What this task involves :: Take each line from the entries that holds "social" and copy it out.
####################
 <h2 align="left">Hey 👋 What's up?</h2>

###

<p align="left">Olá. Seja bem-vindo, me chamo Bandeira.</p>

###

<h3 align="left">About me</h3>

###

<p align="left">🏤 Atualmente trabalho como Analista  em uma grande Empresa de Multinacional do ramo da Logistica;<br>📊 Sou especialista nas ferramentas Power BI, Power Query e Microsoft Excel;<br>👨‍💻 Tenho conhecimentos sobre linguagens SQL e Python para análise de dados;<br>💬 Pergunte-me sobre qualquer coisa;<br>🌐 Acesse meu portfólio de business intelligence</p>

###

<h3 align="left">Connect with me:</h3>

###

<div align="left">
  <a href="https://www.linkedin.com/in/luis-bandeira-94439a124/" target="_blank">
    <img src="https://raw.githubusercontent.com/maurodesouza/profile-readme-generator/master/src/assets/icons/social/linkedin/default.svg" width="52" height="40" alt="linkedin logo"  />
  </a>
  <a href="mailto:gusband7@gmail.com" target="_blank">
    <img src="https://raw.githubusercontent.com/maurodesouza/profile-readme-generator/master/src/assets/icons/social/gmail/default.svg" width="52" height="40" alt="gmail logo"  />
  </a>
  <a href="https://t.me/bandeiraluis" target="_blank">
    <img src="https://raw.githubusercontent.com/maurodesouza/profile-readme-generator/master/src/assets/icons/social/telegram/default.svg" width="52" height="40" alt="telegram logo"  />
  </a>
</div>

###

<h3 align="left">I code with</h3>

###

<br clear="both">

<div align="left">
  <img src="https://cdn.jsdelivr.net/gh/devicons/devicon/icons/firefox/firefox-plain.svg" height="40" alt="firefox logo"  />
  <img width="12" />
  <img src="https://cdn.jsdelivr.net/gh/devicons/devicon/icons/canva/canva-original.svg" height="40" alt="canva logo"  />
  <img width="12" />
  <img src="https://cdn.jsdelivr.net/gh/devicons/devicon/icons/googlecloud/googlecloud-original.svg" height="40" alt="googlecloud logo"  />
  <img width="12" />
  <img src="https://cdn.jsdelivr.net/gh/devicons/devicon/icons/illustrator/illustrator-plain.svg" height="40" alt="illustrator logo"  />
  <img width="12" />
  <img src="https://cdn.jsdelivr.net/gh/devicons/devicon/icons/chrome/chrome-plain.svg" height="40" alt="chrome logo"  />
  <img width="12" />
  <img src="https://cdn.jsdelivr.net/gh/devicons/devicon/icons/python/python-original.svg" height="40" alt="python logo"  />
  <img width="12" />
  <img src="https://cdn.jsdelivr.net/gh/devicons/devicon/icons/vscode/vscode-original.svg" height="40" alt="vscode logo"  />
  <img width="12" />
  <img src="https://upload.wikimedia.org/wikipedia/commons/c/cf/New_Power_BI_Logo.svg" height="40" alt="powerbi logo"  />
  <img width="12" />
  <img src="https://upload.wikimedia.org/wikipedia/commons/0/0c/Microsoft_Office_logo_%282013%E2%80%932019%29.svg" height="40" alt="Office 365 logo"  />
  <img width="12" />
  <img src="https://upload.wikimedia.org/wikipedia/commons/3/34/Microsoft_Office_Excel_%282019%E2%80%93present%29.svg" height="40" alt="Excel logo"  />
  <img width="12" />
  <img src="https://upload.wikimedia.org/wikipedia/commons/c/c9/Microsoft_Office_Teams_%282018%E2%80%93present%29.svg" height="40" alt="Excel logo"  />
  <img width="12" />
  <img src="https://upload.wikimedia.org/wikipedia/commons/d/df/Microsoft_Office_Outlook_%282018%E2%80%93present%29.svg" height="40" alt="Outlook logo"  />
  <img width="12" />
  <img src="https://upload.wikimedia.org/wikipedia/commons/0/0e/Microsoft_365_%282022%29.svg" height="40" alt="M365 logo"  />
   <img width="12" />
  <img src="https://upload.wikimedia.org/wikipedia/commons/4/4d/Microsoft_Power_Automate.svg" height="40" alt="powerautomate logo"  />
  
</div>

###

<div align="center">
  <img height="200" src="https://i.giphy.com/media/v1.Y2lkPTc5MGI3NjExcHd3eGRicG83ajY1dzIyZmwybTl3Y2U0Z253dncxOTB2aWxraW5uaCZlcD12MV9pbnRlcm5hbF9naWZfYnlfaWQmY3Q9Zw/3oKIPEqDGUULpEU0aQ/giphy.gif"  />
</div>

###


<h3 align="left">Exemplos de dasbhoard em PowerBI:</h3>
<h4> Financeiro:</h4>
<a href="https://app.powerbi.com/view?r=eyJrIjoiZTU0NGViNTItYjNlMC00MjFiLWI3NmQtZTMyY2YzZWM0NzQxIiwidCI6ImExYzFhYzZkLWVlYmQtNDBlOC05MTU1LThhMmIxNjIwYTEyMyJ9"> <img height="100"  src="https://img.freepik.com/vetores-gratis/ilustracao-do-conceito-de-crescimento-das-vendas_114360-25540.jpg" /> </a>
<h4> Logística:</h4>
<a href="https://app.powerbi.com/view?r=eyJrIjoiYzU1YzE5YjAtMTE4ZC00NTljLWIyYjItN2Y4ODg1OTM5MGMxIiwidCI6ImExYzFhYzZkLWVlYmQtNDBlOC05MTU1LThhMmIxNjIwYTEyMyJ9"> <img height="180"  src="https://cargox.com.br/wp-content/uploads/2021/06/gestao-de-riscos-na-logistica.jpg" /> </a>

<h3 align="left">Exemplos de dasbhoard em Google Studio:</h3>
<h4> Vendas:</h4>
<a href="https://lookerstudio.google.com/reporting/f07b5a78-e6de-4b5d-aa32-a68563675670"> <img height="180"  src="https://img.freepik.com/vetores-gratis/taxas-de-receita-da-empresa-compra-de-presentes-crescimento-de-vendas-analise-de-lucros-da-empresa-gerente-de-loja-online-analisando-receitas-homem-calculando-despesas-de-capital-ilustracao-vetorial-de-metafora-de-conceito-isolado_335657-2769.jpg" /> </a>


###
####################
Worked solution ::
    <img src="https://raw.githubusercontent.com/maurodesouza/profile-readme-generator/master/src/assets/icons/social/linkedin/default.svg" width="52" height="40" alt="linkedin logo"  />
    <img src="https://raw.githubusercontent.com/maurodesouza/profile-readme-generator/master/src/assets/icons/social/gmail/default.svg" width="52" height="40" alt="gmail logo"  />
    <img src="https://raw.githubusercontent.com/maurodesouza/profile-readme-generator/master/src/assets/icons/social/telegram/default.svg" width="52" height="40" alt="telegram logo"  />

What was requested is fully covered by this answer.